PROBLEM =>
Word for word, give again the lines of the material below, from the one holding "## Features under Development" to the last, with nothing added.
────────────────────
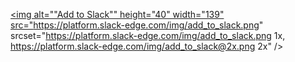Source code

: <a href="https://slack.com/oauth/v2/authorize?scope=incoming-webhook,commands,chat:write&client_id=411808692279.1401911371638"><img alt=""Add to Slack"" height="40" width="139" src="https://platform.slack-edge.com/img/add_to_slack.png" srcset="https://platform.slack-edge.com/img/add_to_slack.png 1x, https://platform.slack-edge.com/img/add_to_slack@2x.png 2x" /></a>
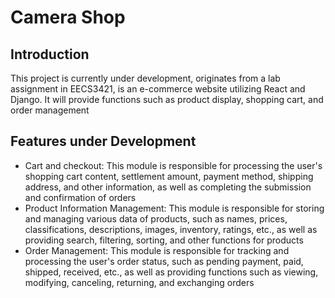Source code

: # Camera Shop
## Introduction 
This project is currently under development, originates from a lab assignment in EECS3421, is an e-commerce website utilizing React and Django. It will provide functions such as product display, shopping cart, and order management
## Features under Development 
- Cart and checkout: This module is responsible for processing the user's shopping cart content, settlement amount, payment method, shipping address, and other information, as well as completing the submission and confirmation of orders
- Product Information Management: This module is responsible for storing and managing various data of products, such as names, prices, classifications, descriptions, images, inventory, ratings, etc., as well as providing search, filtering, sorting, and other functions for products 
- Order Management: This module is responsible for tracking and processing the user's order status, such as pending payment, paid, shipped, received, etc., as well as providing functions such as viewing, modifying, canceling, returning, and exchanging orders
────────────────────
RESULT OF THIS TASK =>
## Features under Development 
- Cart and checkout: This module is responsible for processing the user's shopping cart content, settlement amount, payment method, shipping address, and other information, as well as completing the submission and confirmation of orders
- Product Information Management: This module is responsible for storing and managing various data of products, such as names, prices, classifications, descriptions, images, inventory, ratings, etc., as well as providing search, filtering, sorting, and other functions for products 
- Order Management: This module is responsible for tracking and processing the user's order status, such as pending payment, paid, shipped, received, etc., as well as providing functions such as viewing, modifying, canceling, returning, and exchanging orders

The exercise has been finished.